Our smart drug delivery platform is based on neutral phospholipid nanoliposomes. Where classic liposomes modalities have had manufacturing problems involving sizing, uniformity, loading, storage, and enhancement compatibility, we overcome these concerns by employing true nanotechnology to build our liposomes upon discrete self-assembling DNA scaffolds. How the nucleic acid based scaffold is designed and built determines the size and rigidity of the liposome both during and after assembly. Directed bilayer formation is facilitated by a ssDNA-phospholipid adduct which links to the DNA scaffold through complementary base pair binding. The rest of the bilayer includes phosphatidylcholine and cholesterol to fill in the gaps. The ssDNA-phospholipid adducts residing in the phospholipid bilayer face inward and outward when incorporated into the liposome. Outward facing ssDNA-phospholipid adducts become acceptor ends for the next phospholipid bilayer such that multiple layers can be created stepwise with varying drug content and membrane affinity.

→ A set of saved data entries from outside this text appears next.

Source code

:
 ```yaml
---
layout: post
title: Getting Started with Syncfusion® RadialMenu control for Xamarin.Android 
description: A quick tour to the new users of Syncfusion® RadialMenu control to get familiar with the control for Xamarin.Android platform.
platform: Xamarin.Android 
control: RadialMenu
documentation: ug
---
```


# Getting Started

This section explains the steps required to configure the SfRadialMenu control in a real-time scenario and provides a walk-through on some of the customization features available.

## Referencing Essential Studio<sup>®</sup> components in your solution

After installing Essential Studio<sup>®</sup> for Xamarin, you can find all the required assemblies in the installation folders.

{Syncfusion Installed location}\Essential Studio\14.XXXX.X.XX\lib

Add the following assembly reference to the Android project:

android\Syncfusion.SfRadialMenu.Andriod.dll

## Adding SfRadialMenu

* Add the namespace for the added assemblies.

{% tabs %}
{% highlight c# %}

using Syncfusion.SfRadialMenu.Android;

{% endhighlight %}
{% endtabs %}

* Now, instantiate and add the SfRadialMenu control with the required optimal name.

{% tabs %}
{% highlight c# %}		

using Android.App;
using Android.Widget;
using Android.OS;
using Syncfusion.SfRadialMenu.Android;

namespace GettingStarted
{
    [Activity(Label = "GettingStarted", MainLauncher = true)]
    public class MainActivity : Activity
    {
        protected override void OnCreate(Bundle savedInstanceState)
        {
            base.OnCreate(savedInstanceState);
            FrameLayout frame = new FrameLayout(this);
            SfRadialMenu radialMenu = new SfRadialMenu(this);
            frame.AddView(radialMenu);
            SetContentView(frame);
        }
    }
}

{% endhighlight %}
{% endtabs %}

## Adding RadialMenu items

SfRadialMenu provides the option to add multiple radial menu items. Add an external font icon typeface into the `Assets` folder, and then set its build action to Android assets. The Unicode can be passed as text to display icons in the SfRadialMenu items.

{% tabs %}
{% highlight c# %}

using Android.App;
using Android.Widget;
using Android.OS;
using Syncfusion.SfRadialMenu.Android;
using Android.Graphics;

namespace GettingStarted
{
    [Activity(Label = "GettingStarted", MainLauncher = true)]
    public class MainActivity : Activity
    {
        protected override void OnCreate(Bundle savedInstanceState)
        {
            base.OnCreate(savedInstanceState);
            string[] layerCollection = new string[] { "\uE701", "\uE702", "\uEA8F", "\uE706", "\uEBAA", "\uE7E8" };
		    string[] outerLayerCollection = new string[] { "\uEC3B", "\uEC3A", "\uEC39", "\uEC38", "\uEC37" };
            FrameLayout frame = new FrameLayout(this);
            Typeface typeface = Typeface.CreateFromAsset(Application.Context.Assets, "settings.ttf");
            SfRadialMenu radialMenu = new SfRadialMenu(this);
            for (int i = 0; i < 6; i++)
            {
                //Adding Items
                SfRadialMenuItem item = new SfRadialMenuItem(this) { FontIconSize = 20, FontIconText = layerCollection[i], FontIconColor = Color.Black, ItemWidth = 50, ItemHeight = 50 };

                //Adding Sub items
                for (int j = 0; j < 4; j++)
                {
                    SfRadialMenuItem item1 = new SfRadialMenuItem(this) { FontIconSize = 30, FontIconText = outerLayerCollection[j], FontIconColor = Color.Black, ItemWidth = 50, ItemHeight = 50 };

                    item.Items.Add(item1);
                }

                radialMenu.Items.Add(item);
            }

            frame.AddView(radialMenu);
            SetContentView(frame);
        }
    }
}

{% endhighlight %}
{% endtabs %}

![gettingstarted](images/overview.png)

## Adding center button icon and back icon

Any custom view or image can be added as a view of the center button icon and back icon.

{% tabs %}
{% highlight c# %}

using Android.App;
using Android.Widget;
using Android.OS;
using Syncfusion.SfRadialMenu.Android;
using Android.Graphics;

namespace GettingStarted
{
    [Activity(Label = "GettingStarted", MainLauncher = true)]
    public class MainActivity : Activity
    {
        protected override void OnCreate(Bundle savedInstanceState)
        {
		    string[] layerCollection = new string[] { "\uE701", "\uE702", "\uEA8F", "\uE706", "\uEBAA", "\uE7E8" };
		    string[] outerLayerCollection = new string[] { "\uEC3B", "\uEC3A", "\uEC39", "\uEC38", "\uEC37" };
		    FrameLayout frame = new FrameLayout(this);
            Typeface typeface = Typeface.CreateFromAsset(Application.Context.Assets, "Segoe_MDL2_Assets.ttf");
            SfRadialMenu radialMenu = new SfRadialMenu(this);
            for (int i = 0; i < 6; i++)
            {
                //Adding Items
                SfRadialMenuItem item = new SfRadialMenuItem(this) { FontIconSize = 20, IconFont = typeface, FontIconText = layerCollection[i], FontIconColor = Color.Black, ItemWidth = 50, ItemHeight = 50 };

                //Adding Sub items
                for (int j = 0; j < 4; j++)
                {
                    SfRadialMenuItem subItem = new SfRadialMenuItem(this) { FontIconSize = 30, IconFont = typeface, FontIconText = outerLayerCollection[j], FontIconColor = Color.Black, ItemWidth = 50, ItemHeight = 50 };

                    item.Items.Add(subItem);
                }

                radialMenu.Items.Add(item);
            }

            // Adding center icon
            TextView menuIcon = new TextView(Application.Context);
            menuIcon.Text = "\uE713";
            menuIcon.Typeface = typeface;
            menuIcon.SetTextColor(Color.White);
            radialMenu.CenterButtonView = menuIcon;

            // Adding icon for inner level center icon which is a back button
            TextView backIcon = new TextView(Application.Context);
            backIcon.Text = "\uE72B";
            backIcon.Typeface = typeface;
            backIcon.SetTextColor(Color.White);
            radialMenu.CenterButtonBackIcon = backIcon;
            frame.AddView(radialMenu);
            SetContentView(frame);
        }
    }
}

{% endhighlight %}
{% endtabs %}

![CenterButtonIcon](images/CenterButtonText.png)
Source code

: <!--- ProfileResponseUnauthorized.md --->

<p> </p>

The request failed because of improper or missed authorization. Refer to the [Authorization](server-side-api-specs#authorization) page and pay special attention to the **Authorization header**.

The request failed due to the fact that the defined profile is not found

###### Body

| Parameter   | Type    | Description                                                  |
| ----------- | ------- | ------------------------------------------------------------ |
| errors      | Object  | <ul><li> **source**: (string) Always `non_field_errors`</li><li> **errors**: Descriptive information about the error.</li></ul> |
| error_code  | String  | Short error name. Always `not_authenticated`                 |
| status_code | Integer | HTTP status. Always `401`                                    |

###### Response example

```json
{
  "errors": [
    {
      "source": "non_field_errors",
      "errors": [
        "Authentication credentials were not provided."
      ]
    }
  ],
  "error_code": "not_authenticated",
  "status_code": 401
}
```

Our liposomes are functionalized with membrane fusion peptide catalysts and aptamers that work in tandem to selectively penetrate and fuse with the required cellular membrane barriers. Since the DNA scaffold is only required for assembly and storage of liposomes, a heat-activated enzyme is added to each layer to selectively cut the scaffold DNA strands. This loosening of the DNA scaffold increases phospholipid bilayer fluidity as an activation step to promote membrane fusion catalysis at the target. A multiple layer liposome can be designed to fuse with cell membrane barriers and deposit its underlying liposome layers into the next cellular compartment. When done in series, “onion like” layers can be tailored to fuse with the cell plasma membrane, followed by the nuclear envelop outer layer, then by the inner nuclear envelop layer to deposit the final cargo into the nucleus. By this model, smart drugs of any size, including chromosome sized molecules, can be deposited into sub-cellular addresses. The same principle is useful for traversing other tissue barriers that are made up of cell bodies, such as the capillary endothelium of the blood brain barrier.
Due to the highly adaptable nature of this model, all of the parameters of the liposome can be altered to suit new applications and challenges. This is of great importance when considering the architecture of various tissue types and past difficulties in modifying single models to suit different disease treatments. For example, liposome size can be held small to allow for greater penetration within a solid tumour or increased to accommodate the components required for a complex task. Liposome rigidity is variable depending on how much or little ssDNA-phospholipid adduct is added to each bilayer. Aptamers made from ssDNA or nucleic acid analogs are designed to bind specifically to a target epitope even at the nanomolar affinity range. This type of technology can very easily be loaded onto the ssDNA-phospholipid surface scaffold by adding the required complementary binding tether to the end of the aptamer chain. The exterior surface of the liposome can be further modified with any number of existing technologies, such as polyethylene glycol or hyaluronic acid modifications, to facilitated retention within the blood stream and evasion of phagocytic cells types in the liver and spleen. Surface coating liposomes with loosely bound serum albumin has also been described as a means of immune phagocyte evasion and endosome-surface recycling.
In conclusion, our technology is useful for highly customized smart drug delivery and gene editing with broad applicability in cell and animal models. Our model’s ability to traverse multiple membrane barriers adds further utility for delivery of liposome contents through the blood brain barrier, nuclear envelope, and beyond.